In the recent past, the use of vegetable oil-based biofuels has increased significantly because they are regarded as a “greener” alternative to fossil fuels. Even though the sustainability of vegetable oil-based biofuels is being questioned more and more, the demand for such fuels keeps growing. This trend has triggered a continuous expansion of the cultivation of oil palm across the tropical regions, particularly in Indonesia.

Greenhouse gas emissions are believed to be significant because they have extensive environmental impacts, like climate change. In this context, the European Union’s (EU) Renewable Energy Directive specifies minimum greenhouse gas emission saving requirements for biofuels—throughout their entire lifespan, palm-oil biodiesel has to exhibit a minimum of 60% savings on greenhouse gas emission as opposed to fossil fuel.

In this research, scientists from the German-Indonesian Collaborative Research Centre “Ecological and Socioeconomic Functions of Tropical Lowland Rainforest Transformation Systems (EFForTS)” investigated the entire lifespan of palm-oil biodiesel. They utilized field-based measurements of greenhouse gas fluxes during varying stages of the cultivation of oil palm in the Jambi province located in Indonesia.

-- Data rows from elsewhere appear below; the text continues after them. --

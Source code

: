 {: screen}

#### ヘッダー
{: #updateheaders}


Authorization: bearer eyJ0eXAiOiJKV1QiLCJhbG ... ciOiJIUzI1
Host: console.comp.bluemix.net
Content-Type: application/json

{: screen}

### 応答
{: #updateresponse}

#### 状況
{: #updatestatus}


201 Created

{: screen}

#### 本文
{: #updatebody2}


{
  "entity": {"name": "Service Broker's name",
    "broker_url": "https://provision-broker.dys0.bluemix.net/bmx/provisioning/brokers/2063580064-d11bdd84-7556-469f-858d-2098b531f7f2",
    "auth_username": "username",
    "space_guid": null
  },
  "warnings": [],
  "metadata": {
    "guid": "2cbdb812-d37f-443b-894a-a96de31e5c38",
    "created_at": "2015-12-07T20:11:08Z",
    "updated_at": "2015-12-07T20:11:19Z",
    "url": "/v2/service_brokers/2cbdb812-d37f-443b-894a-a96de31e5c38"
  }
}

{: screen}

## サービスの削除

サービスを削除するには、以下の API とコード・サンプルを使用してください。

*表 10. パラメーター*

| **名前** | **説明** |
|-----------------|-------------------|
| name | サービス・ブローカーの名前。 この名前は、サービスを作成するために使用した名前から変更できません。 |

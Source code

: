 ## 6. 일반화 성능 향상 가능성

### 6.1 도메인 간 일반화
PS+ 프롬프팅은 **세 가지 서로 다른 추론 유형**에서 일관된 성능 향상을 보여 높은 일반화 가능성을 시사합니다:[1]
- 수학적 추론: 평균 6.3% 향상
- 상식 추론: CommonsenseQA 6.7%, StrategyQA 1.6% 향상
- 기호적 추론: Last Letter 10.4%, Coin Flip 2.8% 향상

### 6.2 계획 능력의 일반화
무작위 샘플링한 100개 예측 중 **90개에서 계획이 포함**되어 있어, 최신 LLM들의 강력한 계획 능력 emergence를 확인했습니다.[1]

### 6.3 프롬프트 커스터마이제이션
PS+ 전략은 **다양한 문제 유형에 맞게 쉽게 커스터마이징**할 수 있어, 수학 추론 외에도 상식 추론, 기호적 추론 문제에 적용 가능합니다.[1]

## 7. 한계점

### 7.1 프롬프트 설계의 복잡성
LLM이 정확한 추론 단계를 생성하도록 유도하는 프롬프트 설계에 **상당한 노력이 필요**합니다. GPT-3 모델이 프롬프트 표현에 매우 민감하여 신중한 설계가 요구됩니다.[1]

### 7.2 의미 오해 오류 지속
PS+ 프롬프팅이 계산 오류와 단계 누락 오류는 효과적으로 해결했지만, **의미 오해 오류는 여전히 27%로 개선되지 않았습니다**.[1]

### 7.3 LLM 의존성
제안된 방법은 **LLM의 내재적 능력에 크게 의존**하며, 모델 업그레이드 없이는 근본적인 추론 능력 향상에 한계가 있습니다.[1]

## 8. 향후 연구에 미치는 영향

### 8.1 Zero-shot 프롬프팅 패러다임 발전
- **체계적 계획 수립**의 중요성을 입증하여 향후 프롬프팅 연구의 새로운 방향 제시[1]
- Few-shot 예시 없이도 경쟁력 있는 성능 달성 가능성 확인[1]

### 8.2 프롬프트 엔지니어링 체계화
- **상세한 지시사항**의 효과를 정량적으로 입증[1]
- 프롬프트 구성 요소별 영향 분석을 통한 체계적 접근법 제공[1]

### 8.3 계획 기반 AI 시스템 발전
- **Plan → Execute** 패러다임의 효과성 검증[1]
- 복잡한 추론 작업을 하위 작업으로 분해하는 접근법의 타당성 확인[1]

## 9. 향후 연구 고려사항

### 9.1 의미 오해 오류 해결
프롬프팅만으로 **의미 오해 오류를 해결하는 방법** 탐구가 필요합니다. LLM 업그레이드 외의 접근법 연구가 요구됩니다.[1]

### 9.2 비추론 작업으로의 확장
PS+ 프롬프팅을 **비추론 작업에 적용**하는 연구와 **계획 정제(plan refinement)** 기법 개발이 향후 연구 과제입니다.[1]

Mature oil palms capture high rates of CO₂, but there are serious consequences for the environment from clearing forest. In fact, carbon emissions caused by cutting down forest to plant oil palms are only partially offset by the future carbon capture.

Dr Ana Meijide, Study Lead Author, Agronomy Group, Department of Crop Sciences, University of Gottingen

The research revealed that palm-oil biodiesel obtained from the first-rotation cycle of palms generates 98% more emissions when compared to fossil fuels.

The negative impact of biodiesel on greenhouse gases is reduced when palm oil comes from second-generation oil palm plantations.

Alexander Knohl, Study Senior Author and Professor, Bioclimatology Group, University of Gottingen

Only palm-oil biodiesel obtained from the second-rotation cycle of plantations reaches the actual greenhouse gas emission savings stipulated by the EU directive.

On the basis of these results, the scientists tested other situations that can potentially result in more greenhouse gas savings when compared to present models.

Longer rotation cycles, such as extending the plantation cycle to 30 or even 40 years compared to the conventional 25 years, or earlier yielding varieties have a substantial positive effect on greenhouse gas emissions—both scenarios are doable and relatively easy to implement.

Dr Ana Meijide, Study Lead Author, Agronomy Group, Department of Crop Sciences, University of Gottingen

“This research highlights how important it is that farming practices and government policies prevent further losses of forest and promote longer rotation cycles,” concluded Meijide.